-- DATA LISTING follows --

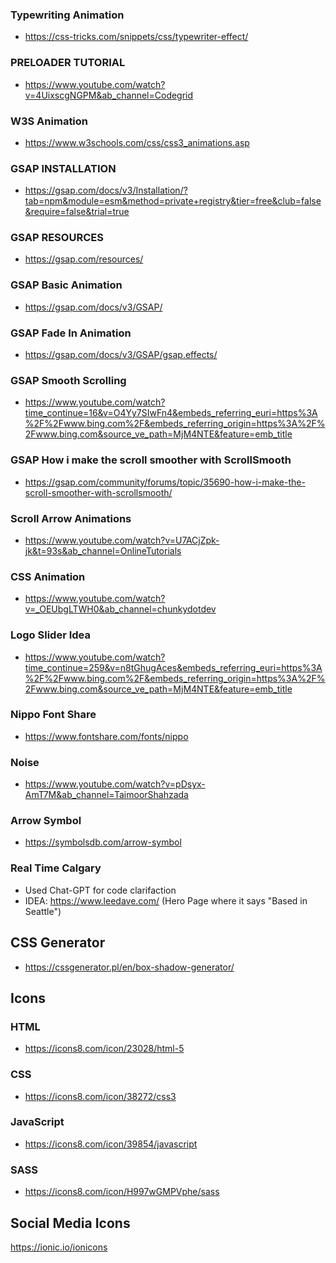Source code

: <!-- Typewriting Animation -->
### Typewriting Animation
* https://css-tricks.com/snippets/css/typewriter-effect/ 

<!-- PRELOADER TUTORIAL -->
### PRELOADER TUTORIAL
* https://www.youtube.com/watch?v=4UixscgNGPM&ab_channel=Codegrid 

<!-- W3S Animation -->
### W3S Animation
* https://www.w3schools.com/css/css3_animations.asp

<!-- GSAP INSTALLATION -->
### GSAP INSTALLATION
* https://gsap.com/docs/v3/Installation/?tab=npm&module=esm&method=private+registry&tier=free&club=false&require=false&trial=true 

<!-- GSAP RESOURCES -->
### GSAP RESOURCES
* https://gsap.com/resources/ 

<!-- GSAP Basic Animation -->
### GSAP Basic Animation
* https://gsap.com/docs/v3/GSAP/

<!-- GSAP Fade In Animation -->
### GSAP Fade In Animation
* https://gsap.com/docs/v3/GSAP/gsap.effects/ 

<!-- GSAP Smooth Scrolling -->
### GSAP Smooth Scrolling
* https://www.youtube.com/watch?time_continue=16&v=O4Yy7SIwFn4&embeds_referring_euri=https%3A%2F%2Fwww.bing.com%2F&embeds_referring_origin=https%3A%2F%2Fwww.bing.com&source_ve_path=MjM4NTE&feature=emb_title 

<!-- GSAP How i make the scroll smoother with ScrollSmooth -->
### GSAP How i make the scroll smoother with ScrollSmooth
* https://gsap.com/community/forums/topic/35690-how-i-make-the-scroll-smoother-with-scrollsmooth/

<!-- Scroll Arrow Animations -->
### Scroll Arrow Animations
* https://www.youtube.com/watch?v=U7ACjZpk-jk&t=93s&ab_channel=OnlineTutorials 

<!-- CSS Animation -->
### CSS Animation
* https://www.youtube.com/watch?v=_OEUbgLTWH0&ab_channel=chunkydotdev 

<!-- Logo Slider for the Vector Hero banner Section Slider Animation -->
### Logo Slider Idea
* https://www.youtube.com/watch?time_continue=259&v=n8tGhugAces&embeds_referring_euri=https%3A%2F%2Fwww.bing.com%2F&embeds_referring_origin=https%3A%2F%2Fwww.bing.com&source_ve_path=MjM4NTE&feature=emb_title

<!-- Nippo Font Share -->
### Nippo Font Share
* https://www.fontshare.com/fonts/nippo 

<!-- Noise GIF -->
### Noise  
* https://www.youtube.com/watch?v=pDsyx-AmT7M&ab_channel=TaimoorShahzada 


<!-- Arrow Symbol -->
### Arrow Symbol
* https://symbolsdb.com/arrow-symbol

<!-- Real Time Calgary -->
### Real Time Calgary
* Used Chat-GPT for code clarifaction
* IDEA: https://www.leedave.com/ (Hero Page where it says "Based in Seattle")

<!-- CSS GENERATOR -->
## CSS Generator
* https://cssgenerator.pl/en/box-shadow-generator/ 

<!-- ICONS -->
## Icons
### HTML
* https://icons8.com/icon/23028/html-5
### CSS
* https://icons8.com/icon/38272/css3 
### JavaScript
* https://icons8.com/icon/39854/javascript
### SASS
* https://icons8.com/icon/H997wGMPVphe/sass 

## Social Media Icons
https://ionic.io/ionicons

-- DATA LISTING concluded --

Set down exactly the lines of the data above, beginning with the line that has "<!-- GSAP RESOURCES -->" and ending with the line that has "### GSAP Smooth Scrolling", and no others.

<!-- GSAP RESOURCES -->
### GSAP RESOURCES
* https://gsap.com/resources/ 

<!-- GSAP Basic Animation -->
### GSAP Basic Animation
* https://gsap.com/docs/v3/GSAP/

<!-- GSAP Fade In Animation -->
### GSAP Fade In Animation
* https://gsap.com/docs/v3/GSAP/gsap.effects/ 

<!-- GSAP Smooth Scrolling -->
### GSAP Smooth Scrolling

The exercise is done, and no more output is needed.